On February 11, 2016, the DC City Council will hold a public hearing on the Universal Paid Leave Act of 2015. This new program would allow for up to 16 weeks of paid family and medical leave for individuals who work or live in the District. In addition, the legislation would also amend the DC Family Medical Leave Act (DCFMLA) to state that any individual would qualify as an employee after working at least 6 months or 500 hours during a period of 12 months with the same employer.
While ABC of Metro Washington understands the importance of leave and providing opportunities for employees to take care of themselves and their families, the legislation raises many significant issues of concern, which have resulted in ABC opposing the bill as drafted. In particular, the legislation in its current form would:
- Mandate that all District of Columbia based employers, or employers who hold a District license of any kind, pay a tax of 1% of their total payroll to the District government to cover the cost of the program.

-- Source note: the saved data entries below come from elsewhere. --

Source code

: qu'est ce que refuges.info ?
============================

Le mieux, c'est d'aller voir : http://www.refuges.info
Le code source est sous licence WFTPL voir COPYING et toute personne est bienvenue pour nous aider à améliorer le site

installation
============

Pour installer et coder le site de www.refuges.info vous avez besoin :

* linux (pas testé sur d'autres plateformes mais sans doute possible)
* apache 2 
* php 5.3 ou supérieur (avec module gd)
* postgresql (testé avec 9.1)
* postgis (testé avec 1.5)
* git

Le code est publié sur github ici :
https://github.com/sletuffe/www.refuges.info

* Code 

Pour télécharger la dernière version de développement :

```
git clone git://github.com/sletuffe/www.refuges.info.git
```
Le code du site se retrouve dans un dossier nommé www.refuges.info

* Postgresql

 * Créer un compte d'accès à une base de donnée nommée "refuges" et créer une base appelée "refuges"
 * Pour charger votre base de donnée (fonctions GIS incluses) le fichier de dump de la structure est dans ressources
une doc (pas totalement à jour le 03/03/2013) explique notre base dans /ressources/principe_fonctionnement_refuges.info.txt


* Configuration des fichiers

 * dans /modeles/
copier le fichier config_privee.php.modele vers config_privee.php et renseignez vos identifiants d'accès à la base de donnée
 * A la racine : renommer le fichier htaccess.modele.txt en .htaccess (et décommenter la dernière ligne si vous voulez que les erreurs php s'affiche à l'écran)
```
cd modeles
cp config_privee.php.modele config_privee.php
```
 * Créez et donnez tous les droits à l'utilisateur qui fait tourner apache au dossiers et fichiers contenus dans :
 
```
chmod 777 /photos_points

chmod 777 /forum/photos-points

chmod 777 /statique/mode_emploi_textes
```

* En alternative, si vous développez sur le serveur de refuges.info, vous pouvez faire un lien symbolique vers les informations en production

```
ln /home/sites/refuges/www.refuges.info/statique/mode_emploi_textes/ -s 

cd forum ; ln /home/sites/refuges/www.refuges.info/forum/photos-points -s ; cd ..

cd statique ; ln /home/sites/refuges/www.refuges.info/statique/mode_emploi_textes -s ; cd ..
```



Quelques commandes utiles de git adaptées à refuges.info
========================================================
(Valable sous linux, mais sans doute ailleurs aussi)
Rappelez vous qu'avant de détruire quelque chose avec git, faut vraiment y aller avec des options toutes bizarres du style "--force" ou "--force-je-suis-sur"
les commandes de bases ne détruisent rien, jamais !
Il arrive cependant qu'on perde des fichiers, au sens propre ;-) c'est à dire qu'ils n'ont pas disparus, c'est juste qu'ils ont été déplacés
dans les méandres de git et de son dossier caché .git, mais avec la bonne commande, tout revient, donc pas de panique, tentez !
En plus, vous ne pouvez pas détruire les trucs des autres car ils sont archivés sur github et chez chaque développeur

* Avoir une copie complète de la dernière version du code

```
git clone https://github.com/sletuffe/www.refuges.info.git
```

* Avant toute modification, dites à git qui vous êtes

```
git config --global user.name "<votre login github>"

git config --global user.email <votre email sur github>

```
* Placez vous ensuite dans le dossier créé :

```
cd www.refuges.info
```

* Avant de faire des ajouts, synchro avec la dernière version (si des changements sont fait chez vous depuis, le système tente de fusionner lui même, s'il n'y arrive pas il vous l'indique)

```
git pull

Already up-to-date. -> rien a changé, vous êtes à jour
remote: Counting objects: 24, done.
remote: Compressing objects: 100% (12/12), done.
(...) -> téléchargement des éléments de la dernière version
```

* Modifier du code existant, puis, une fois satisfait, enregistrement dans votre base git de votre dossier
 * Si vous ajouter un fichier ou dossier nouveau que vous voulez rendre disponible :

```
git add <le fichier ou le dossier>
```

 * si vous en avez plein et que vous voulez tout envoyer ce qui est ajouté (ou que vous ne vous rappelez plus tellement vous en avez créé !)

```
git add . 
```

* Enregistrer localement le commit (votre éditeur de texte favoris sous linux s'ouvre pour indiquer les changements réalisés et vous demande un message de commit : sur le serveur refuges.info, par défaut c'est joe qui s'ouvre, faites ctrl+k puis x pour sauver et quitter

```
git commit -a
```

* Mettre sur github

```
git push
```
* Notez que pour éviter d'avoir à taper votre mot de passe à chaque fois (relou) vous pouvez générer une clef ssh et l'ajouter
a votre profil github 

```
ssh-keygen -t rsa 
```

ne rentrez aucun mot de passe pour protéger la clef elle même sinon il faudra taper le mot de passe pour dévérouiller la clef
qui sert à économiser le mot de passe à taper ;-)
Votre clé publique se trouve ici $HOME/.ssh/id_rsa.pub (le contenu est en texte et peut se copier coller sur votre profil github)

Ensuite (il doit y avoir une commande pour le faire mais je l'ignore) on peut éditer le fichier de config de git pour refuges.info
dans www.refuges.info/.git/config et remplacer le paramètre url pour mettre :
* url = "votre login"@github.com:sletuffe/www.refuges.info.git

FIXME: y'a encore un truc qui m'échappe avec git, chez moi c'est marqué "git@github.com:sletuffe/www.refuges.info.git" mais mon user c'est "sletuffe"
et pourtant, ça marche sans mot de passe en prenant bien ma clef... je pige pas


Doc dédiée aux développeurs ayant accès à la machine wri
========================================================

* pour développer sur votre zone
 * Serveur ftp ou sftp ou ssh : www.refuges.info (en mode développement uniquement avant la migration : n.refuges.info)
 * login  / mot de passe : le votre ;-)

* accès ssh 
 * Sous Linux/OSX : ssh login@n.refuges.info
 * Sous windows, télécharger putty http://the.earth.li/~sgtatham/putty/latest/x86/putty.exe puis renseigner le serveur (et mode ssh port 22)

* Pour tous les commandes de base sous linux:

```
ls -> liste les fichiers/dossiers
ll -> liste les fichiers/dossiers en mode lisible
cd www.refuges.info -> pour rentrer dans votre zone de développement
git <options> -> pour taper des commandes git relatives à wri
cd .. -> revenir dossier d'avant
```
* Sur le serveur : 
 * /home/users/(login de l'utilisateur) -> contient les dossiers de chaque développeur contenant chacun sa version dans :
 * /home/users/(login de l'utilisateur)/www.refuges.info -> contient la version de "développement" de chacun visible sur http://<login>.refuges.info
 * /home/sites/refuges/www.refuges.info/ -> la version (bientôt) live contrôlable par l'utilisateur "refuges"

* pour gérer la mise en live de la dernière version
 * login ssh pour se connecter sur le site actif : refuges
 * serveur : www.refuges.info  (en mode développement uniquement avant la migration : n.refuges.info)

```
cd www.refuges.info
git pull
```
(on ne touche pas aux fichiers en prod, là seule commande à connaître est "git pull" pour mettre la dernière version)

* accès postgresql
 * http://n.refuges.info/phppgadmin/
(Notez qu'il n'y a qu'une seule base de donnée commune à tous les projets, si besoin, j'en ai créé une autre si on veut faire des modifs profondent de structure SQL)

- Mandate that employers provide up to 16 weeks paid leave per 12 month calendar year to all employees who spend the majority of their time working in the District, who are District residents or who work for an employer based in, or licensed in, the District.
- Provide via the fund, 100% salary reimbursement up to $1,000 and 50% above that for a maximum weekly reimbursement of $3,000 per week for employees taking leave.
- Require employers to provide job security for employees using this newly-established leave program.
- Assume that companies are guilty of retaliation for any actions against an employee who has taken leave and provides for a variety of penalties to be paid by the employer.
- Impose a 1% tax on District residents who work for non-covered employers or the federal government, even though they don’t qualify for the program.